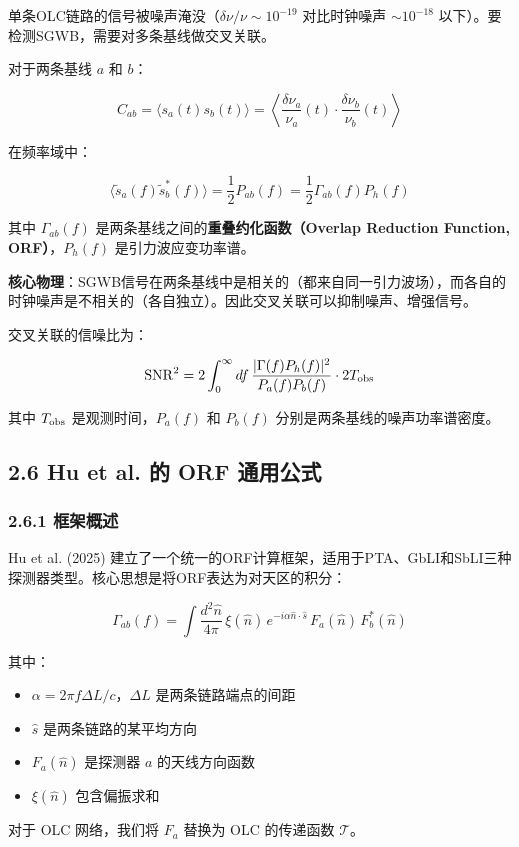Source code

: \documentclass[12pt,a4paper]{article}
\begin{document}
单条OLC链路的信号被噪声淹没（$\delta\nu/\nu \sim 10^{-19}$ 对比时钟噪声 $\sim 10^{-18}$ 以下）。要检测SGWB，需要对多条基线做交叉关联。

对于两条基线 $a$ 和 $b$：

$$C_{ab} = \langle s_a(t) s_b(t)\rangle = \left\langle \frac{\delta\nu_a}{\nu_a}(t) \cdot \frac{\delta\nu_b}{\nu_b}(t)\right\rangle$$

在频率域中：

$$\langle \tilde{s}_a(f) \tilde{s}_b^*(f)\rangle = \frac{1}{2} P_{ab}(f) = \frac{1}{2} \Gamma_{ab}(f) P_h(f)$$

其中 $\Gamma_{ab}(f)$ 是两条基线之间的\textbf{重叠约化函数（Overlap Reduction Function, ORF）}，$P_h(f)$ 是引力波应变功率谱。

\textbf{核心物理}：SGWB信号在两条基线中是相关的（都来自同一引力波场），而各自的时钟噪声是不相关的（各自独立）。因此交叉关联可以抑制噪声、增强信号。

交叉关联的信噪比为：

$${\rm SNR}^2 = 2 \int_0^\infty df\, \frac{|\Gamma(f) P_h(f)|^2}{P_a(f) P_b(f)} \cdot 2T_{\rm obs}$$

其中 $T_{\rm obs}$ 是观测时间，$P_a(f)$ 和 $P_b(f)$ 分别是两条基线的噪声功率谱密度。

\subsection{2.6 Hu et al. 的 ORF 通用公式}


\subsubsection{2.6.1 框架概述}


Hu et al. (2025) 建立了一个统一的ORF计算框架，适用于PTA、GbLI和SbLI三种探测器类型。核心思想是将ORF表达为对天区的积分：

$$\Gamma_{ab}(f) = \int \frac{d^2\hat{n}}{4\pi}\, \xi(\hat{n})\, e^{-i\alpha \hat{n}\cdot\hat{s}}\, F_a(\hat{n})\, F_b^*(\hat{n})$$

其中：
\begin{itemize}
  \item $\alpha = 2\pi f \Delta L/c$，$\Delta L$ 是两条链路端点的间距
  \item $\hat{s}$ 是两条链路的某平均方向
  \item $F_a(\hat{n})$ 是探测器 $a$ 的天线方向函数
  \item $\xi(\hat{n})$ 包含偏振求和
\end{itemize}
对于 OLC 网络，我们将 $F_a$ 替换为 OLC 的传递函数 $\mathcal{T}$。
\end{document}
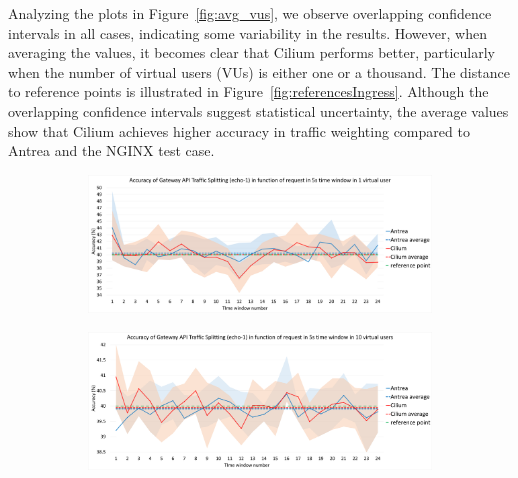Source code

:Analyzing the plots in Figure~\ref{fig:avg_vus}, we observe overlapping confidence intervals in all cases, indicating some variability in the results. However, when averaging the values, it becomes clear that Cilium performs better, particularly when the number of virtual users (VUs) is either one or a thousand. The distance to reference points is illustrated in Figure~\ref{fig:referencesIngress}. Although the overlapping confidence intervals suggest statistical uncertainty, the average values show that Cilium achieves higher accuracy in traffic weighting compared to Antrea and the NGINX test case.


\begin{figure}[H]
    \centering
    \begin{subfigure}[b]{0.85\textwidth}
        \includegraphics[width=\textwidth]{plots/traffic-splitting/time_window_5_1vu_cloud.png}
        \label{fig:time_window_1vu}
    \end{subfigure}

    \vspace{-0.5cm}

    \begin{subfigure}[b]{0.85\textwidth}
        \includegraphics[width=\textwidth]{plots/traffic-splitting/time_window_5_10vu_cloud.png}
        \label{fig:time_window_10vu}
    \end{subfigure}

    \vspace{-0.5cm}


\end{figure}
------------------------------
What is expected
Leaving the pictures out, write out every entry exactly.

Exercise response
Source code

: \documentclass[12pt,a4paper]{article}
\begin{document}
单条OLC链路的信号被噪声淹没（$\delta\nu/\nu \sim 10^{-19}$ 对比时钟噪声 $\sim 10^{-18}$ 以下）。要检测SGWB，需要对多条基线做交叉关联。

对于两条基线 $a$ 和 $b$：

$$C_{ab} = \langle s_a(t) s_b(t)\rangle = \left\langle \frac{\delta\nu_a}{\nu_a}(t) \cdot \frac{\delta\nu_b}{\nu_b}(t)\right\rangle$$

在频率域中：

$$\langle \tilde{s}_a(f) \tilde{s}_b^*(f)\rangle = \frac{1}{2} P_{ab}(f) = \frac{1}{2} \Gamma_{ab}(f) P_h(f)$$

其中 $\Gamma_{ab}(f)$ 是两条基线之间的\textbf{重叠约化函数（Overlap Reduction Function, ORF）}，$P_h(f)$ 是引力波应变功率谱。

\textbf{核心物理}：SGWB信号在两条基线中是相关的（都来自同一引力波场），而各自的时钟噪声是不相关的（各自独立）。因此交叉关联可以抑制噪声、增强信号。

交叉关联的信噪比为：

$${\rm SNR}^2 = 2 \int_0^\infty df\, \frac{|\Gamma(f) P_h(f)|^2}{P_a(f) P_b(f)} \cdot 2T_{\rm obs}$$

其中 $T_{\rm obs}$ 是观测时间，$P_a(f)$ 和 $P_b(f)$ 分别是两条基线的噪声功率谱密度。

\subsection{2.6 Hu et al. 的 ORF 通用公式}


\subsubsection{2.6.1 框架概述}


Hu et al. (2025) 建立了一个统一的ORF计算框架，适用于PTA、GbLI和SbLI三种探测器类型。核心思想是将ORF表达为对天区的积分：

$$\Gamma_{ab}(f) = \int \frac{d^2\hat{n}}{4\pi}\, \xi(\hat{n})\, e^{-i\alpha \hat{n}\cdot\hat{s}}\, F_a(\hat{n})\, F_b^*(\hat{n})$$

其中：
\begin{itemize}
  \item $\alpha = 2\pi f \Delta L/c$，$\Delta L$ 是两条链路端点的间距
  \item $\hat{s}$ 是两条链路的某平均方向
  \item $F_a(\hat{n})$ 是探测器 $a$ 的天线方向函数
  \item $\xi(\hat{n})$ 包含偏振求和
\end{itemize}
对于 OLC 网络，我们将 $F_a$ 替换为 OLC 的传递函数 $\mathcal{T}$。
\end{document}
Source code

:Analyzing the plots in Figure~\ref{fig:avg_vus}, we observe overlapping confidence intervals in all cases, indicating some variability in the results. However, when averaging the values, it becomes clear that Cilium performs better, particularly when the number of virtual users (VUs) is either one or a thousand. The distance to reference points is illustrated in Figure~\ref{fig:referencesIngress}. Although the overlapping confidence intervals suggest statistical uncertainty, the average values show that Cilium achieves higher accuracy in traffic weighting compared to Antrea and the NGINX test case.


\begin{figure}[H]
    \centering
    \begin{subfigure}[b]{0.85\textwidth}
        \includegraphics[width=\textwidth]{plots/traffic-splitting/time_window_5_1vu_cloud.png}
        \label{fig:time_window_1vu}
    \end{subfigure}

    \vspace{-0.5cm}

    \begin{subfigure}[b]{0.85\textwidth}
        \includegraphics[width=\textwidth]{plots/traffic-splitting/time_window_5_10vu_cloud.png}
        \label{fig:time_window_10vu}
    \end{subfigure}

    \vspace{-0.5cm}


\end{figure}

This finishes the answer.